Stored data:
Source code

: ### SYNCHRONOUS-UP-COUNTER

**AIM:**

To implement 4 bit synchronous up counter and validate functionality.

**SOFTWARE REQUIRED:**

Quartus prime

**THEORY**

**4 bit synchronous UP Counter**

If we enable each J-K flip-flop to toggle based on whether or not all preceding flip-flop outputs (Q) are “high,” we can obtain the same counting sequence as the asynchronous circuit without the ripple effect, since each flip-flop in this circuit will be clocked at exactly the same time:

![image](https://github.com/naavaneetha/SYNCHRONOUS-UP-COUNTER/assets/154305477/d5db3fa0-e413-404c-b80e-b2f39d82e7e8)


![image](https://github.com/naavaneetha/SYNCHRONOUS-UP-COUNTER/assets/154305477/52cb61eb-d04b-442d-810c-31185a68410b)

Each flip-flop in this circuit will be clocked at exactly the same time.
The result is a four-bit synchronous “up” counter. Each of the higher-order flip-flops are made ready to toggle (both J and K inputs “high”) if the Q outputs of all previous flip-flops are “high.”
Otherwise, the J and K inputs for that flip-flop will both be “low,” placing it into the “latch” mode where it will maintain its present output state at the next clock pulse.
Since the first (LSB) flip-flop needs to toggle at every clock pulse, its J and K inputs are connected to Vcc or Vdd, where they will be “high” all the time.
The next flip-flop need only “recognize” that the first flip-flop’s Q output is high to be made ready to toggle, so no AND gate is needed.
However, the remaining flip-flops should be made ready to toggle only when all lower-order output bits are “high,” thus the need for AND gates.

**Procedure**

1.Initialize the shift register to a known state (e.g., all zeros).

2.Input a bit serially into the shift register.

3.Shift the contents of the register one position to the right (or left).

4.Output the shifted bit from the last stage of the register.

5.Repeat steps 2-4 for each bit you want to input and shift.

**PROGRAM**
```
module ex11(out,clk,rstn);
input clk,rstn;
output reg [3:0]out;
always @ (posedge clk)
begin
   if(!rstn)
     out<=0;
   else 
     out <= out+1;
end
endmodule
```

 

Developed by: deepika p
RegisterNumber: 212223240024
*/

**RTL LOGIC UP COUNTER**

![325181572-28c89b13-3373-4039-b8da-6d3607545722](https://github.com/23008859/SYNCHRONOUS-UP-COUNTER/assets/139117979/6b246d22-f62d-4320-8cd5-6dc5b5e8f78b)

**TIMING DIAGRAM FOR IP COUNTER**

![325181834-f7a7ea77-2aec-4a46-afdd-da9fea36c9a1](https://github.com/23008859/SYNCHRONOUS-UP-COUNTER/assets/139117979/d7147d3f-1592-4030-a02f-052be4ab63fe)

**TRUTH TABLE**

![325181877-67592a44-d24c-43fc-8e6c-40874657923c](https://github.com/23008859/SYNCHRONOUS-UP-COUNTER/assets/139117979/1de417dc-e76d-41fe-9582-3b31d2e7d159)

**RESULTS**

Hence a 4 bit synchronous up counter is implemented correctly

*What the exercise asks*. Your task is to retype all of the records exactly.

*Response to the task*.
Source code

: ### SYNCHRONOUS-UP-COUNTER

**AIM:**

To implement 4 bit synchronous up counter and validate functionality.

**SOFTWARE REQUIRED:**

Quartus prime

**THEORY**

**4 bit synchronous UP Counter**

If we enable each J-K flip-flop to toggle based on whether or not all preceding flip-flop outputs (Q) are “high,” we can obtain the same counting sequence as the asynchronous circuit without the ripple effect, since each flip-flop in this circuit will be clocked at exactly the same time:

![image](https://github.com/naavaneetha/SYNCHRONOUS-UP-COUNTER/assets/154305477/d5db3fa0-e413-404c-b80e-b2f39d82e7e8)


![image](https://github.com/naavaneetha/SYNCHRONOUS-UP-COUNTER/assets/154305477/52cb61eb-d04b-442d-810c-31185a68410b)

Each flip-flop in this circuit will be clocked at exactly the same time.
The result is a four-bit synchronous “up” counter. Each of the higher-order flip-flops are made ready to toggle (both J and K inputs “high”) if the Q outputs of all previous flip-flops are “high.”
Otherwise, the J and K inputs for that flip-flop will both be “low,” placing it into the “latch” mode where it will maintain its present output state at the next clock pulse.
Since the first (LSB) flip-flop needs to toggle at every clock pulse, its J and K inputs are connected to Vcc or Vdd, where they will be “high” all the time.
The next flip-flop need only “recognize” that the first flip-flop’s Q output is high to be made ready to toggle, so no AND gate is needed.
However, the remaining flip-flops should be made ready to toggle only when all lower-order output bits are “high,” thus the need for AND gates.

**Procedure**

1.Initialize the shift register to a known state (e.g., all zeros).

2.Input a bit serially into the shift register.

3.Shift the contents of the register one position to the right (or left).

4.Output the shifted bit from the last stage of the register.

5.Repeat steps 2-4 for each bit you want to input and shift.

**PROGRAM**
```
module ex11(out,clk,rstn);
input clk,rstn;
output reg [3:0]out;
always @ (posedge clk)
begin
   if(!rstn)
     out<=0;
   else 
     out <= out+1;
end
endmodule
```

 

Developed by: deepika p
RegisterNumber: 212223240024
*/

**RTL LOGIC UP COUNTER**

![325181572-28c89b13-3373-4039-b8da-6d3607545722](https://github.com/23008859/SYNCHRONOUS-UP-COUNTER/assets/139117979/6b246d22-f62d-4320-8cd5-6dc5b5e8f78b)

**TIMING DIAGRAM FOR IP COUNTER**

![325181834-f7a7ea77-2aec-4a46-afdd-da9fea36c9a1](https://github.com/23008859/SYNCHRONOUS-UP-COUNTER/assets/139117979/d7147d3f-1592-4030-a02f-052be4ab63fe)

**TRUTH TABLE**

![325181877-67592a44-d24c-43fc-8e6c-40874657923c](https://github.com/23008859/SYNCHRONOUS-UP-COUNTER/assets/139117979/1de417dc-e76d-41fe-9582-3b31d2e7d159)

**RESULTS**

Hence a 4 bit synchronous up counter is implemented correctly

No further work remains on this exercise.